RTSP 尽量把信任边界收窄在本机和已授权页面之间。

• 只监听 127.0.0.1。
• HTTP 控制 API 使用每次启动随机生成的 gateway secret。
• 每路播放使用一次性 streamToken。
• WebSocket 会校验来源和 token。
• 停止播放时会清理 pending / active 状态。

Chrome 通过 Native Messaging 启动 native host，并传入一条带长度前缀的 JSON 消息。native host 处理一次请求后退出；真正常驻的是本地 Gateway daemon。

这样可以避免 sendNativeMessage 因 stdio 长时间打开而挂起，也能让视频帧避开 JSON 通道的性能限制。

• RTSP URL 不放进 iframe query string。
• Gateway 日志会遮蔽用户名和密码。
• 页面通过 postMessage 把 RTSP URL 发给扩展 iframe。
• 扩展再通过 Chrome API 将控制请求交给 Native Runtime。
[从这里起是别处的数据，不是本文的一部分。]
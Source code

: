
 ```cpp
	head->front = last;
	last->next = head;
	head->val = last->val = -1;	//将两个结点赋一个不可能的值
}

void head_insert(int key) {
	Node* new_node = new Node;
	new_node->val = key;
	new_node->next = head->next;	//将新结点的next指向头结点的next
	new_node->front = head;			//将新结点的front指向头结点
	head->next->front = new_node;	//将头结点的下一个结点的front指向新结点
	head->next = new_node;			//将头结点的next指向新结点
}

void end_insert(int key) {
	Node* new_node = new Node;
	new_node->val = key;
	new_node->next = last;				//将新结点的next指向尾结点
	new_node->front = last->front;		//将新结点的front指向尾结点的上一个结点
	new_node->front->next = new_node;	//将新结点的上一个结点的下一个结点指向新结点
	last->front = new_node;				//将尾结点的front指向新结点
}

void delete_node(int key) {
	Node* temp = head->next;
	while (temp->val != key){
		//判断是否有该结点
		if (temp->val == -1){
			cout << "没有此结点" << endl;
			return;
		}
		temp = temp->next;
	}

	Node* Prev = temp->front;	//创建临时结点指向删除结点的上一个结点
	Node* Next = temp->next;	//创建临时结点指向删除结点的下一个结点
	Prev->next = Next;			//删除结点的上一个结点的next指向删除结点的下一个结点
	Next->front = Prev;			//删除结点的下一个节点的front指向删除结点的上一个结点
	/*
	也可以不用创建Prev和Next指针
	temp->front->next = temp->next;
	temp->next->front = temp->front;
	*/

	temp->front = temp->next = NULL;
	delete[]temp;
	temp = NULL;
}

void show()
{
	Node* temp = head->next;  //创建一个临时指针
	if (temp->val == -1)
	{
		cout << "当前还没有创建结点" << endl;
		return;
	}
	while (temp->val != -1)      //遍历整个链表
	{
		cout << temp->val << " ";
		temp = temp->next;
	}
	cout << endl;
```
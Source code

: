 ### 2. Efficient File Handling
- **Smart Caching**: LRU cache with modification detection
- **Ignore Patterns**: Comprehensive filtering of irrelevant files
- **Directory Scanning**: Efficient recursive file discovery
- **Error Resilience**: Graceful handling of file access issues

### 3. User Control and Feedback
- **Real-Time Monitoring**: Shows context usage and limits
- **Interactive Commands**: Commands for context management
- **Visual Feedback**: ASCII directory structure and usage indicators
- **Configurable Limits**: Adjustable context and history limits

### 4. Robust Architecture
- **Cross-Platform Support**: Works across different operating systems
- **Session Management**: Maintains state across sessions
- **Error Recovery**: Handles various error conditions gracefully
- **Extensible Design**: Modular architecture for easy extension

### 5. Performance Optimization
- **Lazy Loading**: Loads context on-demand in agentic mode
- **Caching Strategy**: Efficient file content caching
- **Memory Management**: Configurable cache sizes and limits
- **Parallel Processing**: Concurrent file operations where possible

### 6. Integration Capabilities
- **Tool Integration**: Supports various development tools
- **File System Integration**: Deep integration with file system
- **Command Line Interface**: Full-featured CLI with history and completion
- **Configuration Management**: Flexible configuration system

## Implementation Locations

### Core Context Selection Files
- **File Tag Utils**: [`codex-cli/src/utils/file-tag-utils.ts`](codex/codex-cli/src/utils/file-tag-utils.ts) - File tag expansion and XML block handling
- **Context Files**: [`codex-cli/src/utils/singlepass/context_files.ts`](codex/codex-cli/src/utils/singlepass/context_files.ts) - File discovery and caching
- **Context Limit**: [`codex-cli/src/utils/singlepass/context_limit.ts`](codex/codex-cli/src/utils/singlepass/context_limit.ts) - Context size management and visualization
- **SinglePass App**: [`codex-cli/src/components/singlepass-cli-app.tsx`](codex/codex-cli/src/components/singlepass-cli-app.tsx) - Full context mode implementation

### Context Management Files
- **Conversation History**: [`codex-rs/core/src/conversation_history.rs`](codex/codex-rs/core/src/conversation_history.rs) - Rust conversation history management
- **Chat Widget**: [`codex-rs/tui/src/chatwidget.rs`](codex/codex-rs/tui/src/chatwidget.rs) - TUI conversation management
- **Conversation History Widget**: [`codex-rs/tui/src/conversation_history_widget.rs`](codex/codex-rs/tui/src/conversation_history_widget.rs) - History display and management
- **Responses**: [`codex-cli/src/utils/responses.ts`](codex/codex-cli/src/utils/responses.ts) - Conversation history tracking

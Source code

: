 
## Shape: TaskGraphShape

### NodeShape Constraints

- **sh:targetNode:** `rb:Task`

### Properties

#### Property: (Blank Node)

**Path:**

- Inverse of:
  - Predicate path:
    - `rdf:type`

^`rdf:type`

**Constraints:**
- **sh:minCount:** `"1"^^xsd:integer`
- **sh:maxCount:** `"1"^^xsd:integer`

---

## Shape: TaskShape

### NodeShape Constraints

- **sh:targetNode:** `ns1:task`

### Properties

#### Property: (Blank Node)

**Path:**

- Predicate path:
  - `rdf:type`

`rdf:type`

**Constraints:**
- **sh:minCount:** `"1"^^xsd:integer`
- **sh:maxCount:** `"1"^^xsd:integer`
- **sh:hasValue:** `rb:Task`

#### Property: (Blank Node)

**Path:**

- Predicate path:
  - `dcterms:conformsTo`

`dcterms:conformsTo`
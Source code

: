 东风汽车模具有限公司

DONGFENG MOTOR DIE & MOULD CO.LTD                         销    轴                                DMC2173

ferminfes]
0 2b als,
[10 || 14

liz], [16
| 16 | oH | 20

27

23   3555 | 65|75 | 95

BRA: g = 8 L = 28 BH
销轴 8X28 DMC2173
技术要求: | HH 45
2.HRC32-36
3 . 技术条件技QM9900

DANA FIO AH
扩展 popup 保存允许访问的网页 origin。未授权页面无法初始化 iframe 播放器。

生产环境建议：

1. 将 content_scripts.matches 限定为业务域名。
2. 避免使用 * 作为 allowed origin。
3. 固定扩展 ID，或通过 Chrome Web Store / 企业策略分发。
4. Native Messaging manifest 只允许可信扩展 ID。

Gateway 不暴露局域网或公网端口，只在本机监听。它只会向授权页面提供的摄像头或 NVR 地址发起出站 RTSP 连接。